Retype each of the entries below exactly as written.

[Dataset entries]
^^^^^^^^

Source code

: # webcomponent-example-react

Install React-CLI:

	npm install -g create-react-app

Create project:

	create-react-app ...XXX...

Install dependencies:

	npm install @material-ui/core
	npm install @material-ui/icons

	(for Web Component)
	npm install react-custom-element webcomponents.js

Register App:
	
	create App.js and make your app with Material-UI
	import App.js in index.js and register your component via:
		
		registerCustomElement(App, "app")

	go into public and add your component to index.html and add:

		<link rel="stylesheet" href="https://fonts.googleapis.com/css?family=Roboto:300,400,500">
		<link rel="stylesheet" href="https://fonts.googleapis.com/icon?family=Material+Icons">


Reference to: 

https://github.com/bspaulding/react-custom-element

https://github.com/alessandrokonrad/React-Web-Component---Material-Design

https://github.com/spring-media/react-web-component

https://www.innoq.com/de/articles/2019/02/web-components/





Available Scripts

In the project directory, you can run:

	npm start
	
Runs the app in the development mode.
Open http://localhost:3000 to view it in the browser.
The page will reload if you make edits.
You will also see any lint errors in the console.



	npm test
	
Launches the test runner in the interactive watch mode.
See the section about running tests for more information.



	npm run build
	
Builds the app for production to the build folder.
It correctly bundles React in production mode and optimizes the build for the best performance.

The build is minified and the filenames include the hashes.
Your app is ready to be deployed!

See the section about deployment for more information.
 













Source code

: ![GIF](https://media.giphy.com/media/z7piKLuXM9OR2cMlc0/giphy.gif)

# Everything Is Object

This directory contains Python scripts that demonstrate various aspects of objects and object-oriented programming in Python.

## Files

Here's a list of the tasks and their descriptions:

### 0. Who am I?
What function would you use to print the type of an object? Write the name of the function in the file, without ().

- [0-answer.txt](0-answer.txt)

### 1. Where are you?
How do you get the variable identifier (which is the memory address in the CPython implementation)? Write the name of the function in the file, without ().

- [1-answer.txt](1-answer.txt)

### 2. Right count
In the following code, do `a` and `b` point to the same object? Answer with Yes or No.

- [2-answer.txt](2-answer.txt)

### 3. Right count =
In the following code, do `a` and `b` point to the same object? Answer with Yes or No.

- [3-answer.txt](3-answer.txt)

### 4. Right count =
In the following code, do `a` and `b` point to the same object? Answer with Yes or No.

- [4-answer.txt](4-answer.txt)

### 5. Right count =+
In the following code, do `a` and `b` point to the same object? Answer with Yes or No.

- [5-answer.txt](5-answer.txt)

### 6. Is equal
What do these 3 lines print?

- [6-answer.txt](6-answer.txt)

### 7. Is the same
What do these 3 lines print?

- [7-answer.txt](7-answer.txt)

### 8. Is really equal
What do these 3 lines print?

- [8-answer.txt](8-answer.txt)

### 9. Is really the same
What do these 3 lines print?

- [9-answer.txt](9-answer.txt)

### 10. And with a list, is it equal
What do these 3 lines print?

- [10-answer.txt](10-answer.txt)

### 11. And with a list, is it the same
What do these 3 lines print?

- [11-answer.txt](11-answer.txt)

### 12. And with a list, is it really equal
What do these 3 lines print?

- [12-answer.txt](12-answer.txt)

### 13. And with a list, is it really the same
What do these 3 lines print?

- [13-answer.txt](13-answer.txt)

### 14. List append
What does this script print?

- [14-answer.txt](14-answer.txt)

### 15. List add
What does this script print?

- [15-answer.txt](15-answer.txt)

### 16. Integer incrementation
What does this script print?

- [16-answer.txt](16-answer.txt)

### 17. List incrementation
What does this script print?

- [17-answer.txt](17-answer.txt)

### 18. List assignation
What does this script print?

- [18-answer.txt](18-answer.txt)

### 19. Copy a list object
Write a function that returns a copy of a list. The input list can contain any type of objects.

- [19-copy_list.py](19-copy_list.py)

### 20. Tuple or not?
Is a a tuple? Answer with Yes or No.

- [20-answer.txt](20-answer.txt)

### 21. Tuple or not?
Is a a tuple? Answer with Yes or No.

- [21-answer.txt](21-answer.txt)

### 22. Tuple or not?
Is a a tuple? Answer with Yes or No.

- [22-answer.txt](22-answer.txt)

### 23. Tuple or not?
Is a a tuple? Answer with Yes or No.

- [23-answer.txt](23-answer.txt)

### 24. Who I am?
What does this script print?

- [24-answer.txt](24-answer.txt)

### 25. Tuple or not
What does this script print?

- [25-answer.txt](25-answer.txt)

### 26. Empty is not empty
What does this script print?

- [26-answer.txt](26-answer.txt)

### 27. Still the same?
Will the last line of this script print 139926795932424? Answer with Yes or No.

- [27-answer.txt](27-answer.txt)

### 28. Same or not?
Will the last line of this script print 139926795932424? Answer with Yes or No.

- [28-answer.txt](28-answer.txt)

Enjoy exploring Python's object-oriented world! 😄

^^^^^^^^

RESPONSE TO THE EXERCISE
Source code

: # webcomponent-example-react

Install React-CLI:

	npm install -g create-react-app

Create project:

	create-react-app ...XXX...

Install dependencies:

	npm install @material-ui/core
	npm install @material-ui/icons

	(for Web Component)
	npm install react-custom-element webcomponents.js

Register App:
	
	create App.js and make your app with Material-UI
	import App.js in index.js and register your component via:
		
		registerCustomElement(App, "app")

	go into public and add your component to index.html and add:

		<link rel="stylesheet" href="https://fonts.googleapis.com/css?family=Roboto:300,400,500">
		<link rel="stylesheet" href="https://fonts.googleapis.com/icon?family=Material+Icons">


Reference to: 

https://github.com/bspaulding/react-custom-element

https://github.com/alessandrokonrad/React-Web-Component---Material-Design

https://github.com/spring-media/react-web-component

https://www.innoq.com/de/articles/2019/02/web-components/





Available Scripts

In the project directory, you can run:

	npm start
	
Runs the app in the development mode.
Open http://localhost:3000 to view it in the browser.
The page will reload if you make edits.
You will also see any lint errors in the console.



	npm test
	
Launches the test runner in the interactive watch mode.
See the section about running tests for more information.



	npm run build
	
Builds the app for production to the build folder.
It correctly bundles React in production mode and optimizes the build for the best performance.

The build is minified and the filenames include the hashes.
Your app is ready to be deployed!

See the section about deployment for more information.
 













Source code

: ![GIF](https://media.giphy.com/media/z7piKLuXM9OR2cMlc0/giphy.gif)

# Everything Is Object

This directory contains Python scripts that demonstrate various aspects of objects and object-oriented programming in Python.

## Files

Here's a list of the tasks and their descriptions:

### 0. Who am I?
What function would you use to print the type of an object? Write the name of the function in the file, without ().

- [0-answer.txt](0-answer.txt)

### 1. Where are you?
How do you get the variable identifier (which is the memory address in the CPython implementation)? Write the name of the function in the file, without ().

- [1-answer.txt](1-answer.txt)

### 2. Right count
In the following code, do `a` and `b` point to the same object? Answer with Yes or No.

- [2-answer.txt](2-answer.txt)

### 3. Right count =
In the following code, do `a` and `b` point to the same object? Answer with Yes or No.

- [3-answer.txt](3-answer.txt)

### 4. Right count =
In the following code, do `a` and `b` point to the same object? Answer with Yes or No.

- [4-answer.txt](4-answer.txt)

### 5. Right count =+
In the following code, do `a` and `b` point to the same object? Answer with Yes or No.

- [5-answer.txt](5-answer.txt)

### 6. Is equal
What do these 3 lines print?

- [6-answer.txt](6-answer.txt)

### 7. Is the same
What do these 3 lines print?

- [7-answer.txt](7-answer.txt)

### 8. Is really equal
What do these 3 lines print?

- [8-answer.txt](8-answer.txt)

### 9. Is really the same
What do these 3 lines print?

- [9-answer.txt](9-answer.txt)

### 10. And with a list, is it equal
What do these 3 lines print?

- [10-answer.txt](10-answer.txt)

### 11. And with a list, is it the same
What do these 3 lines print?

- [11-answer.txt](11-answer.txt)

### 12. And with a list, is it really equal
What do these 3 lines print?

- [12-answer.txt](12-answer.txt)

### 13. And with a list, is it really the same
What do these 3 lines print?

- [13-answer.txt](13-answer.txt)

### 14. List append
What does this script print?

- [14-answer.txt](14-answer.txt)

### 15. List add
What does this script print?

- [15-answer.txt](15-answer.txt)

### 16. Integer incrementation
What does this script print?

- [16-answer.txt](16-answer.txt)

### 17. List incrementation
What does this script print?

- [17-answer.txt](17-answer.txt)

### 18. List assignation
What does this script print?

- [18-answer.txt](18-answer.txt)

### 19. Copy a list object
Write a function that returns a copy of a list. The input list can contain any type of objects.

- [19-copy_list.py](19-copy_list.py)

### 20. Tuple or not?
Is a a tuple? Answer with Yes or No.

- [20-answer.txt](20-answer.txt)

### 21. Tuple or not?
Is a a tuple? Answer with Yes or No.

- [21-answer.txt](21-answer.txt)

### 22. Tuple or not?
Is a a tuple? Answer with Yes or No.

- [22-answer.txt](22-answer.txt)

### 23. Tuple or not?
Is a a tuple? Answer with Yes or No.

- [23-answer.txt](23-answer.txt)

### 24. Who I am?
What does this script print?

- [24-answer.txt](24-answer.txt)

### 25. Tuple or not
What does this script print?

- [25-answer.txt](25-answer.txt)

### 26. Empty is not empty
What does this script print?

- [26-answer.txt](26-answer.txt)

### 27. Still the same?
Will the last line of this script print 139926795932424? Answer with Yes or No.

- [27-answer.txt](27-answer.txt)

### 28. Same or not?
Will the last line of this script print 139926795932424? Answer with Yes or No.

- [28-answer.txt](28-answer.txt)

Enjoy exploring Python's object-oriented world! 😄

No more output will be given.